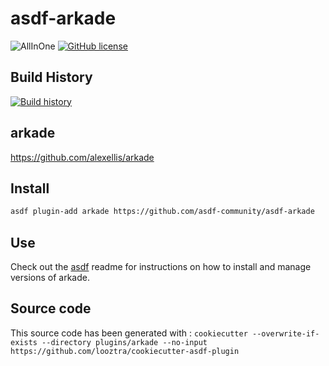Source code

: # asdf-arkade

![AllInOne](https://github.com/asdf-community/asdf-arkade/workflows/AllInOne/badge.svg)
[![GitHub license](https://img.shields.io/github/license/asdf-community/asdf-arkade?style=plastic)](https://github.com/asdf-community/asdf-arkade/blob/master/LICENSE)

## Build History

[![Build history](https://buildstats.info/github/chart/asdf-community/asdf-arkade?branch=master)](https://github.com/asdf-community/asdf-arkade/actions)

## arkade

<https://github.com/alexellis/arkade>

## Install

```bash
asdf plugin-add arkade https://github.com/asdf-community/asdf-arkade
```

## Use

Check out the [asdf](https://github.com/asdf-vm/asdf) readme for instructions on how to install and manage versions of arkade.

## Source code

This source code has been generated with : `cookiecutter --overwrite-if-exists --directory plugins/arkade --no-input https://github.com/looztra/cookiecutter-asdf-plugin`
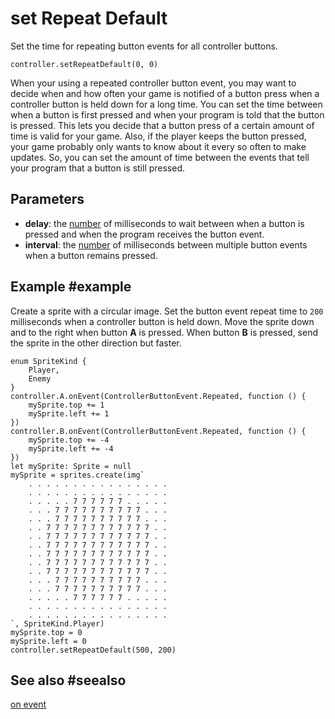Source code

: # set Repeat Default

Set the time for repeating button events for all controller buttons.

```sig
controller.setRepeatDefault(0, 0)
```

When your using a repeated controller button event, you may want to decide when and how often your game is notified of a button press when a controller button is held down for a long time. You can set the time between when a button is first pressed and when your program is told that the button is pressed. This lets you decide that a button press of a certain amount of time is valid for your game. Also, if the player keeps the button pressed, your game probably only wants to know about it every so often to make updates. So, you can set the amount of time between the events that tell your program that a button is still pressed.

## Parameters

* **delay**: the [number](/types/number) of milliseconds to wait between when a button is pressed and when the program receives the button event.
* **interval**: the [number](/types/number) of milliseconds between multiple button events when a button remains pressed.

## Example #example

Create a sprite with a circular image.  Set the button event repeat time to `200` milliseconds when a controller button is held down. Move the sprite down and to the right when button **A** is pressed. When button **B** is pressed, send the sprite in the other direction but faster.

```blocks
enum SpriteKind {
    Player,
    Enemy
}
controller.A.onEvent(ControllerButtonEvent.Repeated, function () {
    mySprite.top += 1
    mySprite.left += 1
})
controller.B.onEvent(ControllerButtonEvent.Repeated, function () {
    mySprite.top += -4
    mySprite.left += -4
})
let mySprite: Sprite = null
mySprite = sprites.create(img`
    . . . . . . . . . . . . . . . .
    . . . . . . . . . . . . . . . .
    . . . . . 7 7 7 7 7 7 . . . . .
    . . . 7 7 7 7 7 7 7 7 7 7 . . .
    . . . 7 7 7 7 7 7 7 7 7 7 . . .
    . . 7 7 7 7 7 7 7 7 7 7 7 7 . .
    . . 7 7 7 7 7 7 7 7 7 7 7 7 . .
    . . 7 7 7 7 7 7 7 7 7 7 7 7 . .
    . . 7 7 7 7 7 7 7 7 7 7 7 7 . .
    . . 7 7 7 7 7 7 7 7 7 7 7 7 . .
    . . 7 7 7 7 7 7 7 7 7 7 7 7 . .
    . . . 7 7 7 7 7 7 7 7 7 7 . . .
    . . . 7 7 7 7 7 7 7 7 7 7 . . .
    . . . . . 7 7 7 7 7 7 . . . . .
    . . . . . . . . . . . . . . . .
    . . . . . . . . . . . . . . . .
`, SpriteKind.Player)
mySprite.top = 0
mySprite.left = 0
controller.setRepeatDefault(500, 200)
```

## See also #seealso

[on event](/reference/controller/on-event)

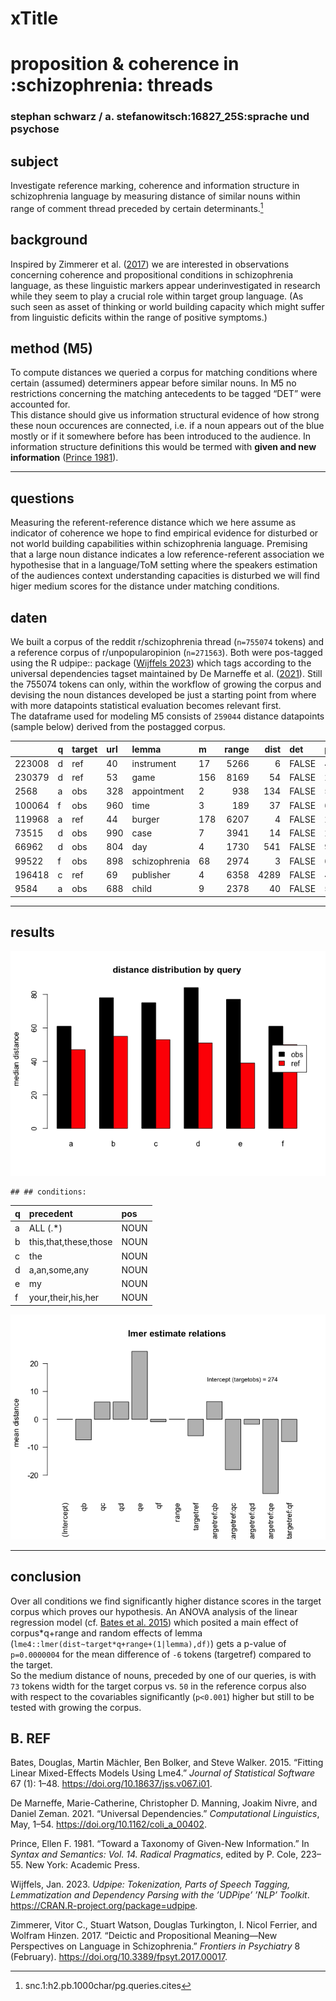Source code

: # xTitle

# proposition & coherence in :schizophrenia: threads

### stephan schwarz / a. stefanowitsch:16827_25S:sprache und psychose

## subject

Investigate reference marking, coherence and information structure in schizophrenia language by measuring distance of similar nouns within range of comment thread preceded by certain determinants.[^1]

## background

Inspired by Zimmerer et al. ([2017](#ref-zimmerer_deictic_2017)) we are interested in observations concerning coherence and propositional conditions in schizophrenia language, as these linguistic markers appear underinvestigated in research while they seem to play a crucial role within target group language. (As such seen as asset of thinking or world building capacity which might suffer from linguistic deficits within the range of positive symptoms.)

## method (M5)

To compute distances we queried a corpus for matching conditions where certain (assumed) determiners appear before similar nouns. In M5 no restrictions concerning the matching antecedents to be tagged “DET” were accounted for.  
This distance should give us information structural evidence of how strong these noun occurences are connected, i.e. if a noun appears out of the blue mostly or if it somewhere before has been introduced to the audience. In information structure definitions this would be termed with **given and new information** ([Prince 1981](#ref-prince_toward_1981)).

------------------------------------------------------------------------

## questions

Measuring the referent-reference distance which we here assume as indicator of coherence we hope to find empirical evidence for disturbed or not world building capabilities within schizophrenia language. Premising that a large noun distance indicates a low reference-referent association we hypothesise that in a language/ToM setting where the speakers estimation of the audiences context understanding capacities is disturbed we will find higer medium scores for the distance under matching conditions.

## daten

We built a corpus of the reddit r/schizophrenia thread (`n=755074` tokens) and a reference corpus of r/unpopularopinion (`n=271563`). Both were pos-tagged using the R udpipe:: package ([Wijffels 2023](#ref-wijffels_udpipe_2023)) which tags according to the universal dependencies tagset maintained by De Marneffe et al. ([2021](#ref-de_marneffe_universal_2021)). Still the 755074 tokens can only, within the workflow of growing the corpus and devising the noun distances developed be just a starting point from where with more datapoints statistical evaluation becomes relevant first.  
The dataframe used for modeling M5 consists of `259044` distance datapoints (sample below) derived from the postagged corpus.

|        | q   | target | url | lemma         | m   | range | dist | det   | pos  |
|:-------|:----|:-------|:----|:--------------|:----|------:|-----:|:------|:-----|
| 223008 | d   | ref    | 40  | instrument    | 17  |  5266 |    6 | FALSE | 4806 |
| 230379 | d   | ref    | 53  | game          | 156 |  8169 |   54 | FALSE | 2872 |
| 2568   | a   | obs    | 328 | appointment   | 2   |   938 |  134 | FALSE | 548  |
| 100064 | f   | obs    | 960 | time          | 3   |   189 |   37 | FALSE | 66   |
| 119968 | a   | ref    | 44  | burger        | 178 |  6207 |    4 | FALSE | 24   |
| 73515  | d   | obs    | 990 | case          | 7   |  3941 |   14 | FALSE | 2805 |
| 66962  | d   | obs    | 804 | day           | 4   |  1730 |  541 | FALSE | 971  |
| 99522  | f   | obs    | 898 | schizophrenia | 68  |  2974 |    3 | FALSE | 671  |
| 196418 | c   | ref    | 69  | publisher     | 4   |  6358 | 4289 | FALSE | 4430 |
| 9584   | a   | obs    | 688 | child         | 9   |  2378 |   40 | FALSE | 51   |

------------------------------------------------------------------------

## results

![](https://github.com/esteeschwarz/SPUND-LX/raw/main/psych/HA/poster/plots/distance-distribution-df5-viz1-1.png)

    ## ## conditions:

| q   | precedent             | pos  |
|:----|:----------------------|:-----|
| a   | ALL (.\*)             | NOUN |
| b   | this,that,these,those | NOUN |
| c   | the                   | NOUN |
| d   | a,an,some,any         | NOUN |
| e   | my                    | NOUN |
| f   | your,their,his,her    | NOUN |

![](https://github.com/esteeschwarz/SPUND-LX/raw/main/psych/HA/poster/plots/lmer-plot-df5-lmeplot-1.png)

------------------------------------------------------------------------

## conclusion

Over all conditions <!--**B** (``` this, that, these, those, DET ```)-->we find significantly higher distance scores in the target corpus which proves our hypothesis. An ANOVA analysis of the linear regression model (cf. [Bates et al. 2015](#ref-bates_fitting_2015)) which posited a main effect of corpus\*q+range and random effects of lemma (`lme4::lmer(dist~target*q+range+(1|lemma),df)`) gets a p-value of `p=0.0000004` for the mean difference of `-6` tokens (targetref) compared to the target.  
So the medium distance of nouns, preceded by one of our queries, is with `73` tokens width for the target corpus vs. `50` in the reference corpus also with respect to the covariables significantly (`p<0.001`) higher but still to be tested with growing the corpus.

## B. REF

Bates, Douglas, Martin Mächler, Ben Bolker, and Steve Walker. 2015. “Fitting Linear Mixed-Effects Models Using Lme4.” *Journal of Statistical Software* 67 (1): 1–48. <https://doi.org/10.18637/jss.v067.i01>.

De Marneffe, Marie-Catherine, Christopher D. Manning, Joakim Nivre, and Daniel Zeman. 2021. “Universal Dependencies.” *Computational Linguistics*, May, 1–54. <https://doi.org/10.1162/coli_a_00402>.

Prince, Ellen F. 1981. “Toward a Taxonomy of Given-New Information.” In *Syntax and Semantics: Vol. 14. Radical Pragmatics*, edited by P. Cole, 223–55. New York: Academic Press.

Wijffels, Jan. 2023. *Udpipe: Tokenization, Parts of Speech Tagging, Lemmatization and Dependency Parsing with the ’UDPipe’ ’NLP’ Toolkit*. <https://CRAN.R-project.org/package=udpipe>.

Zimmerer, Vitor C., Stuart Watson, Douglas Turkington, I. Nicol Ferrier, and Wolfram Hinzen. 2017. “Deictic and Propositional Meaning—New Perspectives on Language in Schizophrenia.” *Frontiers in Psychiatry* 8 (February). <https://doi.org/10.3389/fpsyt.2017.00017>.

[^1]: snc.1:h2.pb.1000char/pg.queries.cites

**What you will do**
Count every line of the listing that includes the word "function", then give that count and no other words.

**Finished exercise**
2